Anyway, Finn reminded me of his famous powershell demos in which he demonstrates all the options we Hyper-V admins have at our disposal now when it comes to Live Migrating VMs from host to host.

And believe me, we have so many now it’s almost embarrassing, especially if you cut your teeth on Hyper-V 2.0 in 2008 R2, where successfully Live Migrating VMs off a host (or draining one during production) involved a few right clicks, chicken sacrifice, Earth-Jupiter-Moon alignment, a reliable Geiger counter by your side and a tolerance for Pucker Factor Values greater than 10* **.

Nowadays, we can:

  • Live Migrate VMs between hosts in a cluster (.vhdx parked in a Cluster Shared Volume, VM config, RAM & CPU on a host….block storage, the Coke Classic option)
  • Live Migrate VMs parked on SMB 3.0 shares, just like you NFS jockeys do
  • Shared-nothing Live Migration, either storage + VM, just storage, or just VM!
    • A for instance:  from my Dell Latitude i7 ultrabook with Windows 8.1 and client hyper-v installed (natch), I can storage Live Migrate a .vhdx off my skinny but fast 256GB SSD to a spacious SMB share at work, then drop it back on my laptop at the end of the day, all via Scheduled Task or powershell with no downtime for the VM
    •  With Server 2012/2012 R2 you get all those options + SMB 3.0 multichannel

Not only that, but we have some cool new toys with which to make the cost of Live Migration a VM to the host with the most a little less painful:

  • Standard TCP/IP : I like this because I’m old school and anything that stresses the network and LACP is fun because it makes the network guy sweat
  • Compression: Borrow spare cycles from the host CPU, compress the VM’s RAM, and Live Migrate your way out of a tight spot
  • SMB via Remote Direct Memory Access : the holy of holies in Live Migration. As Finn points out, this bit of tech can scale beyond the bandwidth capabilities of the PCIe 3 bus. SMB 3.0 + RDMA makes you hate your Northbridge

Finn*** of course provided some Live Migration start:finish times resulting from the various methods above, which I then, of course, interpreted as Finn daring me personally over the radio to try and beat those times in my humble Daisetta Lab.

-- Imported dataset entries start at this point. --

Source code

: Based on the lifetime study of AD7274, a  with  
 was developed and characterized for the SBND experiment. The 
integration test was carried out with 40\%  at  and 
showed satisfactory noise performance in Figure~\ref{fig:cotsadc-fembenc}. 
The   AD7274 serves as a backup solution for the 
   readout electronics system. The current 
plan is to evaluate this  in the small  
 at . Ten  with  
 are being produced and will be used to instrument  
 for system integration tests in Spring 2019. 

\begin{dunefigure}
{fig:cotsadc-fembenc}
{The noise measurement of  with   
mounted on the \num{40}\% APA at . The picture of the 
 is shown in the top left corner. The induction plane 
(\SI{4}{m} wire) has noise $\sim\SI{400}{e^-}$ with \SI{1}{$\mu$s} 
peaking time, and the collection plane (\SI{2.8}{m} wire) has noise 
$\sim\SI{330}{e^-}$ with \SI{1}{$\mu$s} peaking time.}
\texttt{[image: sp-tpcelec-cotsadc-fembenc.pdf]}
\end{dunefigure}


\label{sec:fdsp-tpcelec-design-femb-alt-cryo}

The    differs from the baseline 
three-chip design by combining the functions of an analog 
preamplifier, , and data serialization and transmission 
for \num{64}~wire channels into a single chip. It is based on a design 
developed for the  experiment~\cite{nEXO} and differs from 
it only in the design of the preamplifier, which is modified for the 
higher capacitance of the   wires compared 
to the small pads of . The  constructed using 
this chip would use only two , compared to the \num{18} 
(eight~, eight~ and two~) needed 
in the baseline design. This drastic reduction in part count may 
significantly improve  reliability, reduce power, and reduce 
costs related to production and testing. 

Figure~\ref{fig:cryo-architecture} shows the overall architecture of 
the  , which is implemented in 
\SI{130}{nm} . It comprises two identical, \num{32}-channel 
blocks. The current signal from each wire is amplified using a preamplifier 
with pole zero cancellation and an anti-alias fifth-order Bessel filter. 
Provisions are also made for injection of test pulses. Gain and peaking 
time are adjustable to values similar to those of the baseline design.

Now this is just for fun people; not a Labworks-style list of repeatable results, so let’s not nerd-out on how my testing methodology isn’t sound & I’m a stupidhead, ok?

Anyway, Sysinternals has a nice little tool to redline the RAM in your Windows VM. I don’t know how Finn does it, but I don’t have workloads (yet!) in the Lab that would fill 4GB of RAM with non-random data on a VM, so off to the cmd we go:

You type this (haven’t played with all the switches yet) in this navy blue screen:

ramtest

And then this happen and the somewhat pink graph goes full pink:

ramthevm

Then we press this button to test Live Migration w/ compression, as the Daisetta Lab doesn’t have fancy RDMA NICs like certain well-connected Irish Hyper-V bloggers:

Wish I had some RDMA NICs :sadface:
Wish I had some RDMA NICs :sadface:

Which makes this blue celeste denim Azure colored line get all spikey:

Oh...my NUMAs, they're spikey. Second test was more dramatic than first. Why?
Oh! My NUMA! Second spike somewhat higher than first. Why?

all of which results in a wicked-fast Live Migrations & really cool orange-colored charts in my totally non-random, non-scientific but highly enjoyable laboratory experiment

ramthevm2

Still, in the end, I like my TCP/IP uncompressed Live Migrations because 1) sackcloth & ashes, and 2) I didn’t go to the trouble of building a multiplexed LACP team -with a virtual switch on top!- just to let the Cat5es in my attic have an easy day at the office:

livemigration1gbe

But at work: yes. I love this compression stuff and echo Finn’s observations on how Hyper-V doesn’t slam your host CPUs beyond what the host & its VM fleet could bear.

Anyway, did I beat Finn’s Live Migration times in this fun little test? Will the Irish MVP have to admit he’s not so esteemed after all and surrender his Hyper_V_MVP_badge.gif to me?

Of course I did and yes he will.

But not really.

[table caption=”Daisetta Lab LM vs Finn’s Powershell LM Scripts – 4GB VM” width=”500″ colwidth=”20|100|50″ colalign=”left|left|left|left|left”]
Who,TCP/IP LM,Compressed LM,RDMA & SMB 3 LM,Notes
Finn,78 seconds, 15 seconds,6.8 seconds, “Mr. I once moved a VM with 56GB of RAM in 35 seconds probably has a few Xeons”
D-Lab,38 seconds,Like 12 or something,Who’s ass do I need to kiss to get RDMA/iWarp?, But seriously my VM RAM was probably not random
[/table]

Finn notes in his posts that he’s dedicating an entire 1GbE NIC for his Live Migration Demos, wheras I’m embracing the converged switch model and haven’t even played with bandwidth or QOS settings on my Hyper-V switch.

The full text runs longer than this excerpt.